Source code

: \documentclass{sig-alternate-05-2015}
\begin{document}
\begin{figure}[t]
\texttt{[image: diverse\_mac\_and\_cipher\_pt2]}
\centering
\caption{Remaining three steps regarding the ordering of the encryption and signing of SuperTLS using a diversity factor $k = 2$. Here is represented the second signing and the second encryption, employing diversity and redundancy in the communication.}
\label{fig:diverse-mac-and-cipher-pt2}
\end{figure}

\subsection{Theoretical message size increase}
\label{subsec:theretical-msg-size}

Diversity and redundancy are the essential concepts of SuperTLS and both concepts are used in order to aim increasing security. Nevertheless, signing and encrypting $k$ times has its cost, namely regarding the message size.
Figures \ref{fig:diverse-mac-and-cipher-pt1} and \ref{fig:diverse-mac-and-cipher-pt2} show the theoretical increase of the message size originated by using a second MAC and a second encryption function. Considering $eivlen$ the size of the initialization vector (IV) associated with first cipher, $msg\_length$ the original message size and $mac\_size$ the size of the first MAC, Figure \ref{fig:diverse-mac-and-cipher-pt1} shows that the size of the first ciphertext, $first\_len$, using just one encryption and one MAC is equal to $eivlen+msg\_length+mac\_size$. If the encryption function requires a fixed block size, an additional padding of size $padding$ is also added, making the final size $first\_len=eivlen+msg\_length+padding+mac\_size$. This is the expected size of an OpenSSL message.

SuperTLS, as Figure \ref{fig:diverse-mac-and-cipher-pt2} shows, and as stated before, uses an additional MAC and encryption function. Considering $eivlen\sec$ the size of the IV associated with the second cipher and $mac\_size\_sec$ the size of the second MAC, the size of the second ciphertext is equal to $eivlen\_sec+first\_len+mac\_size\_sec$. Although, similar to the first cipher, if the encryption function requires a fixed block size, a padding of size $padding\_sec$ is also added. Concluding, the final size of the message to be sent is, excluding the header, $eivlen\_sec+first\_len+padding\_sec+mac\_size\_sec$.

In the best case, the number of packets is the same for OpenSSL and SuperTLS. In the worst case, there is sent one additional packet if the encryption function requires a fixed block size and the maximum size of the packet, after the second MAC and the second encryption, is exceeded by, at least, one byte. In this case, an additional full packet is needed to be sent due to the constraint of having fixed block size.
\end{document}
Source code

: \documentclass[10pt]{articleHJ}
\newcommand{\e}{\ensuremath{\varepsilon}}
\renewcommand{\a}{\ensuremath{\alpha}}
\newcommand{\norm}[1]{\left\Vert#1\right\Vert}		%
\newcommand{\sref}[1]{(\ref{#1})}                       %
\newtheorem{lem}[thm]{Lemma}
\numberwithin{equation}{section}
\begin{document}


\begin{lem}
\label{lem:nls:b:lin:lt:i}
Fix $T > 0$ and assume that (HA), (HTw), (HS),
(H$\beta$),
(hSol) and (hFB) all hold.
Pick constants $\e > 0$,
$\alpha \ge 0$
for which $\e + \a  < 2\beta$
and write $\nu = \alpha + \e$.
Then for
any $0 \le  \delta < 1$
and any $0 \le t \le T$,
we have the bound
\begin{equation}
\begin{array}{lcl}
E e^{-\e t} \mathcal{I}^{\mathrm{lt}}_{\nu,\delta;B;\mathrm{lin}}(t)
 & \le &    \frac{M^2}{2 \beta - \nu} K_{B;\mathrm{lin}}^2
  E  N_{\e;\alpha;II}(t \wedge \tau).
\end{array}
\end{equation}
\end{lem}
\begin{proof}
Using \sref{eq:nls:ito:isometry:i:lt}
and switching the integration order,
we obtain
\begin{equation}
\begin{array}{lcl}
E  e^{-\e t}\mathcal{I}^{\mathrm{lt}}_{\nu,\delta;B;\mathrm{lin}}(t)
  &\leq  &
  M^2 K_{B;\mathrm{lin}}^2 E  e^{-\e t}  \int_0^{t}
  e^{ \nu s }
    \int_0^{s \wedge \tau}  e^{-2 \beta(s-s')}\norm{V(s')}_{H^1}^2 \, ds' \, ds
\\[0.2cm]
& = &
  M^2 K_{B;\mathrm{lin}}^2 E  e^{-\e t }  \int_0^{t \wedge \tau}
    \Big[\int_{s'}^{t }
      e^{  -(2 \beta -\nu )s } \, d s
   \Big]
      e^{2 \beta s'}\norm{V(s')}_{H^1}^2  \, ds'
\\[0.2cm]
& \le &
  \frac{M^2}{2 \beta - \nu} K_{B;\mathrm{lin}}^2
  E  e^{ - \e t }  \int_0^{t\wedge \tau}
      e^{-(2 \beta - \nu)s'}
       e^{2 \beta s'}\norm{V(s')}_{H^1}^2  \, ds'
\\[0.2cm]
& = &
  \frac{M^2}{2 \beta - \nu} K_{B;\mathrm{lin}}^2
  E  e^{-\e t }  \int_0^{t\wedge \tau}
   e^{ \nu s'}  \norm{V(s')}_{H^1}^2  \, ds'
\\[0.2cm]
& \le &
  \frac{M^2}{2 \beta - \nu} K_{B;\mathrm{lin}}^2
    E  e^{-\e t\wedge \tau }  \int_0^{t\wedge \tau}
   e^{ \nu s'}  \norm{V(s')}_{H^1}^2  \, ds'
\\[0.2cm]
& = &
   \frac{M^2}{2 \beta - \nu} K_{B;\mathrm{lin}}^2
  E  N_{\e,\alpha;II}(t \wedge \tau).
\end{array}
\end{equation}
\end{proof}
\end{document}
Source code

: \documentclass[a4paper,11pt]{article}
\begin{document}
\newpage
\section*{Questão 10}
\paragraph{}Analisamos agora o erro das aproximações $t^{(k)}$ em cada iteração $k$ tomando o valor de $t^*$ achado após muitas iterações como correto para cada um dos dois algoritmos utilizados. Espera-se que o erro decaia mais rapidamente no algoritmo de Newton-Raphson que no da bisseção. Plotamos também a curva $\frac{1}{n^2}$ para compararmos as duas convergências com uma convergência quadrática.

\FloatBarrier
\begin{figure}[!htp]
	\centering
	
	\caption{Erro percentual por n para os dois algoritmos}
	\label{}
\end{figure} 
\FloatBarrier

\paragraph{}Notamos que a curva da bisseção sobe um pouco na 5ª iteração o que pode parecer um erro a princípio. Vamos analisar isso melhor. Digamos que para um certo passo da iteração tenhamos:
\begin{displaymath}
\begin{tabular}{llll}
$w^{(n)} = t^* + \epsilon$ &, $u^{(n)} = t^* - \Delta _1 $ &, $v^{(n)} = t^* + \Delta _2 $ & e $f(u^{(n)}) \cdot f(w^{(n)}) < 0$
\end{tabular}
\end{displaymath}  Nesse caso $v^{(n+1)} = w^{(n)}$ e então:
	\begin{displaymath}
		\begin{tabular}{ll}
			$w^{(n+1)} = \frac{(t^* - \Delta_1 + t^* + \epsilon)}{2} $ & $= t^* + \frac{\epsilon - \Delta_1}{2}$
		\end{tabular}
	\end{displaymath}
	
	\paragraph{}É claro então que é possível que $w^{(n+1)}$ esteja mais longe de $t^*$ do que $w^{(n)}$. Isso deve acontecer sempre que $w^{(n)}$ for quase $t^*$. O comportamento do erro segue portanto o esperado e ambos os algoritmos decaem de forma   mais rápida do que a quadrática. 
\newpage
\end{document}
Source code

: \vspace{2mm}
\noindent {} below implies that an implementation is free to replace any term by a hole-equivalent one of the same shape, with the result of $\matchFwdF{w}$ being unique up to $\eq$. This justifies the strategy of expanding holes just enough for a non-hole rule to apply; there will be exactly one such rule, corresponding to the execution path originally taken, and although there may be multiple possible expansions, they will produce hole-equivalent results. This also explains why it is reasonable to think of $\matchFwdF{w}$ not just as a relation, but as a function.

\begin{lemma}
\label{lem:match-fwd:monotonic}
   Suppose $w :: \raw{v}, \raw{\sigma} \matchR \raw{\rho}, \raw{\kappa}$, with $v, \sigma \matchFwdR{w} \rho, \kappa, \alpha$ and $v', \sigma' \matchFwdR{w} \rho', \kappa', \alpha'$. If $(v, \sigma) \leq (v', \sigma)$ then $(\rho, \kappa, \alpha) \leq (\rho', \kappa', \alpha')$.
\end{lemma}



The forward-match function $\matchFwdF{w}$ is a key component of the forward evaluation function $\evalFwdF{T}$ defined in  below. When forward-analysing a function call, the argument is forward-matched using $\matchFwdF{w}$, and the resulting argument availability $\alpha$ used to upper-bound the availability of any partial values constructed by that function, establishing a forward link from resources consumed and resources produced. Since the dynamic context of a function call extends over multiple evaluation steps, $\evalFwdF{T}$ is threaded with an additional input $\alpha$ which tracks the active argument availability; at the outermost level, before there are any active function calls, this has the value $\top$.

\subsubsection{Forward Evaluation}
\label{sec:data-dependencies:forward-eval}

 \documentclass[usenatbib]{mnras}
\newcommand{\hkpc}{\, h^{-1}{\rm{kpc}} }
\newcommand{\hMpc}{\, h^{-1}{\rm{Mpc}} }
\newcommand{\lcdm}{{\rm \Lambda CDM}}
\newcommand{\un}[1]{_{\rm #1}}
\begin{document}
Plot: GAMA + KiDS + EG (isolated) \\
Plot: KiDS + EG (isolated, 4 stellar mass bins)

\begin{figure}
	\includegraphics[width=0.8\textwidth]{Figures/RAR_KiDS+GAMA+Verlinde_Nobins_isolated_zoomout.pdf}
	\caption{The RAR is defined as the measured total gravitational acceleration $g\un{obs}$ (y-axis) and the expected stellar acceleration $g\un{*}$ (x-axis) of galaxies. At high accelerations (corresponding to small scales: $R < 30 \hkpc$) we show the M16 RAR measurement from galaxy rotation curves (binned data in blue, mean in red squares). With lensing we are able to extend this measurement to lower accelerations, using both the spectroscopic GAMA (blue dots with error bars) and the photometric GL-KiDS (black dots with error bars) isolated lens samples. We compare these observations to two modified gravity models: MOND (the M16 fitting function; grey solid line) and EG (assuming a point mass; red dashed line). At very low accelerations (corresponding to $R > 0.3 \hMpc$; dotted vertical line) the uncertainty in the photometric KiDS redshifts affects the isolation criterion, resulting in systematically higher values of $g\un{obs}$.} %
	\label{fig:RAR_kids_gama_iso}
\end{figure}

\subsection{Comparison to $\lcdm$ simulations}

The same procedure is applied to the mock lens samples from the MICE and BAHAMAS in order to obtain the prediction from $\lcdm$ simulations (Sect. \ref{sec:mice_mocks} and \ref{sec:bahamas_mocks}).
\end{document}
- - - -
Aim of the exercise >> Pull every line containing "ensuremath" from the material above.

Reply >>
\newcommand{\e}{\ensuremath{\varepsilon}}
\renewcommand{\a}{\ensuremath{\alpha}}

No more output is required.